26 Jul 2025

Swimming: Canadian teen Summer McIntosh takes aim at Katie Ledecky's throne

7:40 am on 26 July 2025
(L-R) Australia's Ariarne Titmus, USA's Katie Ledecky, Canada's Summer McIntosh and New Zealand's Erika Fairweather compete in the final of the women's 400m freestyle swimming event at the 2023 world championships in Fukuoka.

Photo: AFP

Canadian teen sensation Summer McIntosh is coming for American legend Katie Ledecky's crown as the swimming portion of the World Aquatics Championships kicks off in Singapore on Sunday, marking a tantalising new chapter of their rivalry.

Ledecky has kept a tight grip on the 800 metres freestyle, winning four Olympic golds and hoping to become the first swimmer to win seven world titles in a single event when she takes on the distance in Singapore.

In May, she shattered her own world record, bettering the mark she set nine years previous.

"I've always approached each race with a mindset that something like that could happen," Ledecky told the outlet SwimSwam after the race.

"Even as that didn't happen for many, many years, I still maintain that approach."

Only the 18-year-old McIntosh appears capable of standing in her path at worlds.
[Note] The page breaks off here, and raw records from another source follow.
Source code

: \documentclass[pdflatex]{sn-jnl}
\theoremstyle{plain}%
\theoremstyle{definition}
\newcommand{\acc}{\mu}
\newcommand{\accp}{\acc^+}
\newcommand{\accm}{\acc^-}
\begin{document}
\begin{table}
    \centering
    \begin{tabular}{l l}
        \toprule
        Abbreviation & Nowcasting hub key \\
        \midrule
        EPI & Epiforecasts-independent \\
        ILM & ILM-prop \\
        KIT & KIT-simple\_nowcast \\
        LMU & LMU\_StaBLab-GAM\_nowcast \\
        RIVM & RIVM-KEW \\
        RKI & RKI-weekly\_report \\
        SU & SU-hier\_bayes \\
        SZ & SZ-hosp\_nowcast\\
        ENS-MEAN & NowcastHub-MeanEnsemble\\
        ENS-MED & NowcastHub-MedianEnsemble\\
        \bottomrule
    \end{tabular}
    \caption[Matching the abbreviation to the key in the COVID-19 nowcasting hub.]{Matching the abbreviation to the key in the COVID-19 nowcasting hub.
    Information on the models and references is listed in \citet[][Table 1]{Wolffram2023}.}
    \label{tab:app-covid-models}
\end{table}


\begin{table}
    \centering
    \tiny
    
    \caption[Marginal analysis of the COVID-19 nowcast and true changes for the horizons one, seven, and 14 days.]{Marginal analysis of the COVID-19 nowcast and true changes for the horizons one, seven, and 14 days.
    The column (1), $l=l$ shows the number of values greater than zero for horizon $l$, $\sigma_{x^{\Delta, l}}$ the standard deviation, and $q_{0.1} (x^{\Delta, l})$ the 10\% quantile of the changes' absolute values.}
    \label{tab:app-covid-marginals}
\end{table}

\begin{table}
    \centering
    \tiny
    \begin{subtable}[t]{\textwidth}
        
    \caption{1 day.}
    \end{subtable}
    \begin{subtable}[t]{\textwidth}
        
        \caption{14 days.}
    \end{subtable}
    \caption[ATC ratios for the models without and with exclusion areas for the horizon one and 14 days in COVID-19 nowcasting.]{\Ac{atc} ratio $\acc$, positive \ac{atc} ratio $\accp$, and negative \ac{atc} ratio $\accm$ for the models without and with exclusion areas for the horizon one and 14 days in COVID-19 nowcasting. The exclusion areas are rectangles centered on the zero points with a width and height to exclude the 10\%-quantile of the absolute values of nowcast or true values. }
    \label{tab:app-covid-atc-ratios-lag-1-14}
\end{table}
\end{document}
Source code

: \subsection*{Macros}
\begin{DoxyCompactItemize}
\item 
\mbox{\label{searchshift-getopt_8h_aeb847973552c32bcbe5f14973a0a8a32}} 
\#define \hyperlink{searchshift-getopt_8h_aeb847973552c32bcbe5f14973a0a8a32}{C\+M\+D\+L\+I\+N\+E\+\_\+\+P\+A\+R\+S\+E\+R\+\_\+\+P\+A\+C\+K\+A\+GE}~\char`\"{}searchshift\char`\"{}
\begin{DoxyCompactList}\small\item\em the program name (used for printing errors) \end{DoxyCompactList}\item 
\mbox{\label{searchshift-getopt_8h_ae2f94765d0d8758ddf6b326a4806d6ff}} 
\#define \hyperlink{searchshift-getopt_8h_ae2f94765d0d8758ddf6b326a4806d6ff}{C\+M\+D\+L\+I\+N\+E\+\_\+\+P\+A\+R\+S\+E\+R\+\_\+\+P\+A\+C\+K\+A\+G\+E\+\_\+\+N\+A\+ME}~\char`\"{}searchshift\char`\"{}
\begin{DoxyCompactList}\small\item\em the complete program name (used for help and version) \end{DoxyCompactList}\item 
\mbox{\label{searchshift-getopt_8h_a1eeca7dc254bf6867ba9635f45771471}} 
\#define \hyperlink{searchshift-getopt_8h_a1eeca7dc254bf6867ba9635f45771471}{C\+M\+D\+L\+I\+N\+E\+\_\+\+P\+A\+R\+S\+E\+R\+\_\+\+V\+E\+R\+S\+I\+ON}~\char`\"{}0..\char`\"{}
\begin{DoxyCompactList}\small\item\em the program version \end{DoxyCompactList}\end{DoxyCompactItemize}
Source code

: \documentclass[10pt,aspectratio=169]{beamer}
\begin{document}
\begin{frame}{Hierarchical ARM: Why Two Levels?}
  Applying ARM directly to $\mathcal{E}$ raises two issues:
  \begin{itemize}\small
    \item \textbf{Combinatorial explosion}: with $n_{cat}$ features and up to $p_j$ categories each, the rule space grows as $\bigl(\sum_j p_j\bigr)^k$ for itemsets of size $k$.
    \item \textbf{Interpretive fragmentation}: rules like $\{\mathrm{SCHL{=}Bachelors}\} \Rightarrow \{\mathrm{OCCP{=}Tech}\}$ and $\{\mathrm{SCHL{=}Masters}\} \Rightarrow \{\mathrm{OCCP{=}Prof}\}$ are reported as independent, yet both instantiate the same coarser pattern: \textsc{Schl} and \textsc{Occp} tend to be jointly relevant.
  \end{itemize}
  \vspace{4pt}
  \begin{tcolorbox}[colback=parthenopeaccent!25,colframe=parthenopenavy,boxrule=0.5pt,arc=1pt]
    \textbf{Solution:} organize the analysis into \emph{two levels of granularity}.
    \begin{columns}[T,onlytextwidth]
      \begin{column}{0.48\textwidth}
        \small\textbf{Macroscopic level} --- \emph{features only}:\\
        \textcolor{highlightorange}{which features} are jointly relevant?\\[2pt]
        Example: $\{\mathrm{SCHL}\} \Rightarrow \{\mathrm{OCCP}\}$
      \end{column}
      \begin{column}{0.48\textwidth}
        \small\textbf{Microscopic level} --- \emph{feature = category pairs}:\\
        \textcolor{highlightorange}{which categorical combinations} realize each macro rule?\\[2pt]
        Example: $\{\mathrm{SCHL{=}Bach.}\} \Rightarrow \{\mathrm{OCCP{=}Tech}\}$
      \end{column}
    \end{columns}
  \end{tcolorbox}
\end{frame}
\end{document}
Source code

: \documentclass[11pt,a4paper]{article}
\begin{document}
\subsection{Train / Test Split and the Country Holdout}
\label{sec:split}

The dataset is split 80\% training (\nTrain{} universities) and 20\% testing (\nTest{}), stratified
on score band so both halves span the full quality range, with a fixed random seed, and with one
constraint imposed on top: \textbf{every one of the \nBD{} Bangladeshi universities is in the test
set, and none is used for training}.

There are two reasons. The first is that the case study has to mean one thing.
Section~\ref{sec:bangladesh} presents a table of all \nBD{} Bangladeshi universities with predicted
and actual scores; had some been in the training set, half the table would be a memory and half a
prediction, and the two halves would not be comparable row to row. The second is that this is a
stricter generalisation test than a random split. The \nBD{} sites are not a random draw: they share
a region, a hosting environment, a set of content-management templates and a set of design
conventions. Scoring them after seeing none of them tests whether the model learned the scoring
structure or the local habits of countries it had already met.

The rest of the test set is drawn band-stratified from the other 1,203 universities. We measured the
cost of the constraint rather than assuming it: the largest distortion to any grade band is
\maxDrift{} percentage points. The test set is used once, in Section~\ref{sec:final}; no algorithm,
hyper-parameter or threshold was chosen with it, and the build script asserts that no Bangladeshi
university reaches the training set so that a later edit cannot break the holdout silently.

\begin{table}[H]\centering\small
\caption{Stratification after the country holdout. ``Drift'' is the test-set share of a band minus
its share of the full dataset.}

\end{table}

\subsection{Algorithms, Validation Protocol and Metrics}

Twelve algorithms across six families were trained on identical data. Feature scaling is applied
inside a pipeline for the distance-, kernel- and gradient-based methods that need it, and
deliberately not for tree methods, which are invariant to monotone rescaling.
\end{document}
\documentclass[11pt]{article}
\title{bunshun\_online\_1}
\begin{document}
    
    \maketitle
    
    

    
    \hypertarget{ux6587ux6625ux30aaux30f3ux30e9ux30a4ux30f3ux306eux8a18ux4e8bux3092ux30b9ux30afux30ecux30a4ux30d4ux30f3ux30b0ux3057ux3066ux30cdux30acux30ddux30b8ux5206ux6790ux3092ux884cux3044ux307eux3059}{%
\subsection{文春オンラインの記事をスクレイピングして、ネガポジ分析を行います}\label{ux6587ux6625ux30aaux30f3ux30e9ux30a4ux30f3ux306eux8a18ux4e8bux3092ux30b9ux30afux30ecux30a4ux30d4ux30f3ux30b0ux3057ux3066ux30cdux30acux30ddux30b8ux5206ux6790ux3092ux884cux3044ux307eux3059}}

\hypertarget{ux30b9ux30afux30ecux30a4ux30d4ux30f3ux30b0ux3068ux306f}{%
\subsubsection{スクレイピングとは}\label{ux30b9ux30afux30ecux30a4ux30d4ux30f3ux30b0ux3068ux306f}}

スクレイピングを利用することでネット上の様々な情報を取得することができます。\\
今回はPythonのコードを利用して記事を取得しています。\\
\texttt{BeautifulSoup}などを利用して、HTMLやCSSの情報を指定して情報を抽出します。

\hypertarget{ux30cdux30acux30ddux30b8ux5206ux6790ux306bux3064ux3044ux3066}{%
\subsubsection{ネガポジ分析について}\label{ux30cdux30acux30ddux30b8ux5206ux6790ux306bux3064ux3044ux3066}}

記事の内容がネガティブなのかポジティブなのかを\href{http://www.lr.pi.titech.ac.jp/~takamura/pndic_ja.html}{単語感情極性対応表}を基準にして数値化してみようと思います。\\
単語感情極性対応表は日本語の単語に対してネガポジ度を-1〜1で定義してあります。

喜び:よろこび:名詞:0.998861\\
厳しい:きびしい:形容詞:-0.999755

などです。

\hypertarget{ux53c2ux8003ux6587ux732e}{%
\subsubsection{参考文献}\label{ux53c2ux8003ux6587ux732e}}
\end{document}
She came within two seconds of the 28-year-old American's mark last month, signalling the chance that fans could soon see a changing of the guard.

She famously ended Ledecky's 13-year unbeaten streak in the event in 2024, when she bested the American by nearly six seconds at a sectionals meeting in Orlando, Florida.

"Anytime I get to race Katie, it's a learning experience and it's always a good race," she told reporters this month. "We bring the best out of each other."

McIntosh completed one of the greatest weeks in swimming history with a hat-trick of world records in June, becoming the first to break three different individual long-course records in one meet since American Michael Phelps in 2008.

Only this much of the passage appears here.